Q: Despite this risk, you were an advocate of this covert action. But perhaps you yourself desired this Soviet entry into war and looked to provoke it?
B: It isn't quite that. We didn't push the Russians to intervene, but we knowingly increased the probability that they would.
Q: When the Soviets justified their intervention by asserting that they intended to fight against a secret involvement of the United States in Afghanistan, people didn't believe them. However, there was a basis of truth. You don't regret anything today?
B: Regret what? That secret operation was an excellent idea. It had the effect of drawing the Russians into the Afghan trap and you want me to regret it? The day that the Soviets officially crossed the border, I wrote to President Carter: We now have the opportunity of giving to the USSR its Vietnam war. Indeed, for almost 10 years, Moscow had to carry on a war unsupportable by the government, a conflict that brought about the demoralization and finally the breakup of the Soviet empire.
Q: And neither do you regret having supported the Islamic [intigrisme], having given arms and advice to future terrorists?
B: What is most important to the history of the world? The Taliban or the collapse of the Soviet empire? Some stirred-up Moslems or the liberation of Central Europe and the end of the cold war?
Q: Some stirred-up Moslems? But it has been said and repeated: Islamic fundamentalism represents a world menace today.

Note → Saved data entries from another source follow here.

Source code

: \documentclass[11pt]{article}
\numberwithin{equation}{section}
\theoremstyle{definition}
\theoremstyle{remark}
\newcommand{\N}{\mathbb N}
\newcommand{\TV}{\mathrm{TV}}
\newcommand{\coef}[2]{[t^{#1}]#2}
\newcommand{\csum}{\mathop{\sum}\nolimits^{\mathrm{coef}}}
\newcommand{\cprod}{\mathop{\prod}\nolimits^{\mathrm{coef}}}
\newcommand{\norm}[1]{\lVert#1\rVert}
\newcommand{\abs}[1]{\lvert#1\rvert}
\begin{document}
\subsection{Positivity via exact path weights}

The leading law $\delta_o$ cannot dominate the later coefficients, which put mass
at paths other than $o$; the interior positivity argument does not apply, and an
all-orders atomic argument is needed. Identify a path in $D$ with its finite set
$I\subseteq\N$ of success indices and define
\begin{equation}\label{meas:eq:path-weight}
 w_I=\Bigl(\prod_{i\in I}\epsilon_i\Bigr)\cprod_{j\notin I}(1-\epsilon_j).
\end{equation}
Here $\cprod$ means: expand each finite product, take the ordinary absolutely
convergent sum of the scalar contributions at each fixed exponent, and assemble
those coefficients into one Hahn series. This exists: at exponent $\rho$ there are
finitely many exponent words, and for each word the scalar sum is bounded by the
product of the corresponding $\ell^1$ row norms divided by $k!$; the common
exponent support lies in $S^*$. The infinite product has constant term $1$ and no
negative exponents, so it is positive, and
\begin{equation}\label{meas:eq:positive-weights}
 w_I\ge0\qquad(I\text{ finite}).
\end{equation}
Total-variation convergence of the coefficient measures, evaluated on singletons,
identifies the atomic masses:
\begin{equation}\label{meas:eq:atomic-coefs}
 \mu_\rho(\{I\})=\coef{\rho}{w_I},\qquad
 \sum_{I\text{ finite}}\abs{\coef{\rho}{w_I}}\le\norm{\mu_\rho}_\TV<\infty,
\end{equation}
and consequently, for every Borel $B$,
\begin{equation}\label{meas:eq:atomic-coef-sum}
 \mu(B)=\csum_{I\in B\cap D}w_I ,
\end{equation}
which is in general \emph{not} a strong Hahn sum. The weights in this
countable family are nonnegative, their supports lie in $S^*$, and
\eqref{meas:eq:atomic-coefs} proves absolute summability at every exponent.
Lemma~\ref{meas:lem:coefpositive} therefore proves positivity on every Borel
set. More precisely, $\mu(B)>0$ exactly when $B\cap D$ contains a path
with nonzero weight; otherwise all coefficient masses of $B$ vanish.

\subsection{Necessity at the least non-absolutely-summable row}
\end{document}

B: Nonsense! It is said that the West had a global policy in regard to Islam. That is stupid. There isn't a global Islam. Look at Islam in a rational manner and without demagoguery or emotion. It is the leading religion of the world with 1.5 billion followers. But what is there in common among Saudi Arabian fundamentalism, moderate Morocco, Pakistan militarism, Egyptian pro-Western or Central Asian secularism? Nothing more than what unites the Christian countries.